** Input data follows **
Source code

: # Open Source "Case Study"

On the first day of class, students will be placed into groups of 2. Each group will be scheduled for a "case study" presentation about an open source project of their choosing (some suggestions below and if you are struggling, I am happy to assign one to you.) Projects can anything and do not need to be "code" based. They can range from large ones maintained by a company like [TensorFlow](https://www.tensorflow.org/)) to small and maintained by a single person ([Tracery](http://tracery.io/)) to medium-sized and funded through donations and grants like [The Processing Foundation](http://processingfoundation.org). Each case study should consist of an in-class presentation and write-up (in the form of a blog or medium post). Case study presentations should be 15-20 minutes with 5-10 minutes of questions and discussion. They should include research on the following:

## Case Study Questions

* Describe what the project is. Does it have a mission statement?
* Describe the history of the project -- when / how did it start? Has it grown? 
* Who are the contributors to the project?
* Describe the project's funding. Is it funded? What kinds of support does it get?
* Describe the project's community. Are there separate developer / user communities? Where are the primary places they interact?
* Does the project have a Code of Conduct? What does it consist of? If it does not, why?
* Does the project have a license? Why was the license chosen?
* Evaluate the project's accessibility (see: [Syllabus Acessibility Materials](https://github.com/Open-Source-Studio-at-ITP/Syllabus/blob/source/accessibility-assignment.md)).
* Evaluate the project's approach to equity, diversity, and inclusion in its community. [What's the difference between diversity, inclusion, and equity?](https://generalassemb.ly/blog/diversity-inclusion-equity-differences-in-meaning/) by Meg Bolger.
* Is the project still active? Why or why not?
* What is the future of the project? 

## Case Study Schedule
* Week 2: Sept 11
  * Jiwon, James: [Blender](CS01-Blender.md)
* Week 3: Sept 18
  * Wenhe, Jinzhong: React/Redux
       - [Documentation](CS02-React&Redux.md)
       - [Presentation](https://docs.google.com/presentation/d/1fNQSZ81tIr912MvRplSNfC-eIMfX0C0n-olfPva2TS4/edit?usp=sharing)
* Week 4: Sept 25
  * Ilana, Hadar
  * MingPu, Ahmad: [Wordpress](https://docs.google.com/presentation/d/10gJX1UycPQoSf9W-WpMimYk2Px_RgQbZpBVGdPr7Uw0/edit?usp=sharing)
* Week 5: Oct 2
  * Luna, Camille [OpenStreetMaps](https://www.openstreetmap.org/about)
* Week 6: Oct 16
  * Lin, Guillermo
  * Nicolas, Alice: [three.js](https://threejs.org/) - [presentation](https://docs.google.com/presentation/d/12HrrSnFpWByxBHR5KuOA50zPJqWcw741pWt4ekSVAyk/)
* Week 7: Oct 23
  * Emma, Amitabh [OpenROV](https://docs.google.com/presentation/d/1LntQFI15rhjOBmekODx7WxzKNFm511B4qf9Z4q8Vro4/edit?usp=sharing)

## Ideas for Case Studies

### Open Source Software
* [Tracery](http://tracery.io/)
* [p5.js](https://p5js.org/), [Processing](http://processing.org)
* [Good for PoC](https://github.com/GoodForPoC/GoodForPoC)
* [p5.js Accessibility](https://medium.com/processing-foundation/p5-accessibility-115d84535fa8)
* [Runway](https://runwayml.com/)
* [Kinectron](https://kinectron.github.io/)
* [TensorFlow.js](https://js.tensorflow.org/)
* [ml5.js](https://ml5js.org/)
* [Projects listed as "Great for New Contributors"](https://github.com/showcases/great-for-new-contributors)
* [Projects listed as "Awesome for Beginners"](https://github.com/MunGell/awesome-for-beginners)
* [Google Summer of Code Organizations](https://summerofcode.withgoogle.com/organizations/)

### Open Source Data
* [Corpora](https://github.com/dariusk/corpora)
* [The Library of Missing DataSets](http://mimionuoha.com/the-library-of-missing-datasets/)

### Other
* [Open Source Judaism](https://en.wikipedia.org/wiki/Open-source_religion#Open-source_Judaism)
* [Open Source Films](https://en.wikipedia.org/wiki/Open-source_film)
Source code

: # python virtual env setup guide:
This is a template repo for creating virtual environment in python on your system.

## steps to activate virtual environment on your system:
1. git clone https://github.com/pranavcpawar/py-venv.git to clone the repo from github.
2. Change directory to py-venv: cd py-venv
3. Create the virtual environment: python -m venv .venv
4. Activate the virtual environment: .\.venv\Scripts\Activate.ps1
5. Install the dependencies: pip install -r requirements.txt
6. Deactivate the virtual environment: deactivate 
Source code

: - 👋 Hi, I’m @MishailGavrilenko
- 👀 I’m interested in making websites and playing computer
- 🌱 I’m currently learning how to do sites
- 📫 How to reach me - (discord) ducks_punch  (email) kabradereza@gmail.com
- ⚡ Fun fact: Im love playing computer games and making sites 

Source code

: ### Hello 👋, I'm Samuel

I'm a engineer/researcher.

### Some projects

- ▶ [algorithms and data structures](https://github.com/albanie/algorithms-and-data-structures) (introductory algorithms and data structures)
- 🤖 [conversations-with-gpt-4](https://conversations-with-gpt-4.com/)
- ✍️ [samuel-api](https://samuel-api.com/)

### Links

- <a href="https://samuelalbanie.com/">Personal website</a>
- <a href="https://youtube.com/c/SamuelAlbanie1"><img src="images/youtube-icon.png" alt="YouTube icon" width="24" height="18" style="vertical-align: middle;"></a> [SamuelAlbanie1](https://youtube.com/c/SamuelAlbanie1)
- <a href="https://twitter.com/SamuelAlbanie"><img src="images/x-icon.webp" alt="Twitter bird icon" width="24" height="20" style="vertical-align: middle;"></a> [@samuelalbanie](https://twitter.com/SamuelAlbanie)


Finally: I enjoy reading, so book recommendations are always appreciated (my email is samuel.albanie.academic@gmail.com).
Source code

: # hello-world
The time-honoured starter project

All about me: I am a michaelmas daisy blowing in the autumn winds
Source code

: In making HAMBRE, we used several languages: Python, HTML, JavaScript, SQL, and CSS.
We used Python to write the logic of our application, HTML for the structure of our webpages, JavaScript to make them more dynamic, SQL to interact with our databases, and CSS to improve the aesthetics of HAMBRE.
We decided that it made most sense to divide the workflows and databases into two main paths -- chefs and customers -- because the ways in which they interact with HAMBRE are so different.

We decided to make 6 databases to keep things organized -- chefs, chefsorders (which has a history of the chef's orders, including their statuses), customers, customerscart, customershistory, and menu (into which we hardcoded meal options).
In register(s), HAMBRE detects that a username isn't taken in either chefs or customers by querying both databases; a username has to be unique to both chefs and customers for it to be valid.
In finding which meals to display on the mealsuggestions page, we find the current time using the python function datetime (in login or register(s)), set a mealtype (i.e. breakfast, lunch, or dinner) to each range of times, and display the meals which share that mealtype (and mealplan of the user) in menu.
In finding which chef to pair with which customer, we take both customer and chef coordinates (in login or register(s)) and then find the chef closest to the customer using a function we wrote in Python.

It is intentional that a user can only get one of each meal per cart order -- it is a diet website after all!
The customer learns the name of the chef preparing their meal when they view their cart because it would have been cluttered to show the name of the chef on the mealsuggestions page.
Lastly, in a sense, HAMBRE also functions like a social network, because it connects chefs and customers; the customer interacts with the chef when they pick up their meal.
** End of Input data **
→ **Exercise**
The records above are to be transcribed exactly and completely.

→ **Response area**
Source code

: # Open Source "Case Study"

On the first day of class, students will be placed into groups of 2. Each group will be scheduled for a "case study" presentation about an open source project of their choosing (some suggestions below and if you are struggling, I am happy to assign one to you.) Projects can anything and do not need to be "code" based. They can range from large ones maintained by a company like [TensorFlow](https://www.tensorflow.org/)) to small and maintained by a single person ([Tracery](http://tracery.io/)) to medium-sized and funded through donations and grants like [The Processing Foundation](http://processingfoundation.org). Each case study should consist of an in-class presentation and write-up (in the form of a blog or medium post). Case study presentations should be 15-20 minutes with 5-10 minutes of questions and discussion. They should include research on the following:

## Case Study Questions

* Describe what the project is. Does it have a mission statement?
* Describe the history of the project -- when / how did it start? Has it grown? 
* Who are the contributors to the project?
* Describe the project's funding. Is it funded? What kinds of support does it get?
* Describe the project's community. Are there separate developer / user communities? Where are the primary places they interact?
* Does the project have a Code of Conduct? What does it consist of? If it does not, why?
* Does the project have a license? Why was the license chosen?
* Evaluate the project's accessibility (see: [Syllabus Acessibility Materials](https://github.com/Open-Source-Studio-at-ITP/Syllabus/blob/source/accessibility-assignment.md)).
* Evaluate the project's approach to equity, diversity, and inclusion in its community. [What's the difference between diversity, inclusion, and equity?](https://generalassemb.ly/blog/diversity-inclusion-equity-differences-in-meaning/) by Meg Bolger.
* Is the project still active? Why or why not?
* What is the future of the project? 

## Case Study Schedule
* Week 2: Sept 11
  * Jiwon, James: [Blender](CS01-Blender.md)
* Week 3: Sept 18
  * Wenhe, Jinzhong: React/Redux
       - [Documentation](CS02-React&Redux.md)
       - [Presentation](https://docs.google.com/presentation/d/1fNQSZ81tIr912MvRplSNfC-eIMfX0C0n-olfPva2TS4/edit?usp=sharing)
* Week 4: Sept 25
  * Ilana, Hadar
  * MingPu, Ahmad: [Wordpress](https://docs.google.com/presentation/d/10gJX1UycPQoSf9W-WpMimYk2Px_RgQbZpBVGdPr7Uw0/edit?usp=sharing)
* Week 5: Oct 2
  * Luna, Camille [OpenStreetMaps](https://www.openstreetmap.org/about)
* Week 6: Oct 16
  * Lin, Guillermo
  * Nicolas, Alice: [three.js](https://threejs.org/) - [presentation](https://docs.google.com/presentation/d/12HrrSnFpWByxBHR5KuOA50zPJqWcw741pWt4ekSVAyk/)
* Week 7: Oct 23
  * Emma, Amitabh [OpenROV](https://docs.google.com/presentation/d/1LntQFI15rhjOBmekODx7WxzKNFm511B4qf9Z4q8Vro4/edit?usp=sharing)

## Ideas for Case Studies

### Open Source Software
* [Tracery](http://tracery.io/)
* [p5.js](https://p5js.org/), [Processing](http://processing.org)
* [Good for PoC](https://github.com/GoodForPoC/GoodForPoC)
* [p5.js Accessibility](https://medium.com/processing-foundation/p5-accessibility-115d84535fa8)
* [Runway](https://runwayml.com/)
* [Kinectron](https://kinectron.github.io/)
* [TensorFlow.js](https://js.tensorflow.org/)
* [ml5.js](https://ml5js.org/)
* [Projects listed as "Great for New Contributors"](https://github.com/showcases/great-for-new-contributors)
* [Projects listed as "Awesome for Beginners"](https://github.com/MunGell/awesome-for-beginners)
* [Google Summer of Code Organizations](https://summerofcode.withgoogle.com/organizations/)

### Open Source Data
* [Corpora](https://github.com/dariusk/corpora)
* [The Library of Missing DataSets](http://mimionuoha.com/the-library-of-missing-datasets/)

### Other
* [Open Source Judaism](https://en.wikipedia.org/wiki/Open-source_religion#Open-source_Judaism)
* [Open Source Films](https://en.wikipedia.org/wiki/Open-source_film)
Source code

: # python virtual env setup guide:
This is a template repo for creating virtual environment in python on your system.

## steps to activate virtual environment on your system:
1. git clone https://github.com/pranavcpawar/py-venv.git to clone the repo from github.
2. Change directory to py-venv: cd py-venv
3. Create the virtual environment: python -m venv .venv
4. Activate the virtual environment: .\.venv\Scripts\Activate.ps1
5. Install the dependencies: pip install -r requirements.txt
6. Deactivate the virtual environment: deactivate 
Source code

: - 👋 Hi, I’m @MishailGavrilenko
- 👀 I’m interested in making websites and playing computer
- 🌱 I’m currently learning how to do sites
- 📫 How to reach me - (discord) ducks_punch  (email) kabradereza@gmail.com
- ⚡ Fun fact: Im love playing computer games and making sites 

Source code

: ### Hello 👋, I'm Samuel

I'm a engineer/researcher.

### Some projects

- ▶ [algorithms and data structures](https://github.com/albanie/algorithms-and-data-structures) (introductory algorithms and data structures)
- 🤖 [conversations-with-gpt-4](https://conversations-with-gpt-4.com/)
- ✍️ [samuel-api](https://samuel-api.com/)

### Links

- <a href="https://samuelalbanie.com/">Personal website</a>
- <a href="https://youtube.com/c/SamuelAlbanie1"><img src="images/youtube-icon.png" alt="YouTube icon" width="24" height="18" style="vertical-align: middle;"></a> [SamuelAlbanie1](https://youtube.com/c/SamuelAlbanie1)
- <a href="https://twitter.com/SamuelAlbanie"><img src="images/x-icon.webp" alt="Twitter bird icon" width="24" height="20" style="vertical-align: middle;"></a> [@samuelalbanie](https://twitter.com/SamuelAlbanie)


Finally: I enjoy reading, so book recommendations are always appreciated (my email is samuel.albanie.academic@gmail.com).
Source code

: # hello-world
The time-honoured starter project

All about me: I am a michaelmas daisy blowing in the autumn winds
Source code

: In making HAMBRE, we used several languages: Python, HTML, JavaScript, SQL, and CSS.
We used Python to write the logic of our application, HTML for the structure of our webpages, JavaScript to make them more dynamic, SQL to interact with our databases, and CSS to improve the aesthetics of HAMBRE.
We decided that it made most sense to divide the workflows and databases into two main paths -- chefs and customers -- because the ways in which they interact with HAMBRE are so different.

We decided to make 6 databases to keep things organized -- chefs, chefsorders (which has a history of the chef's orders, including their statuses), customers, customerscart, customershistory, and menu (into which we hardcoded meal options).
In register(s), HAMBRE detects that a username isn't taken in either chefs or customers by querying both databases; a username has to be unique to both chefs and customers for it to be valid.
In finding which meals to display on the mealsuggestions page, we find the current time using the python function datetime (in login or register(s)), set a mealtype (i.e. breakfast, lunch, or dinner) to each range of times, and display the meals which share that mealtype (and mealplan of the user) in menu.
In finding which chef to pair with which customer, we take both customer and chef coordinates (in login or register(s)) and then find the chef closest to the customer using a function we wrote in Python.

It is intentional that a user can only get one of each meal per cart order -- it is a diet website after all!
The customer learns the name of the chef preparing their meal when they view their cart because it would have been cluttered to show the name of the chef on the mealsuggestions page.
Lastly, in a sense, HAMBRE also functions like a social network, because it connects chefs and customers; the customer interacts with the chef when they pick up their meal.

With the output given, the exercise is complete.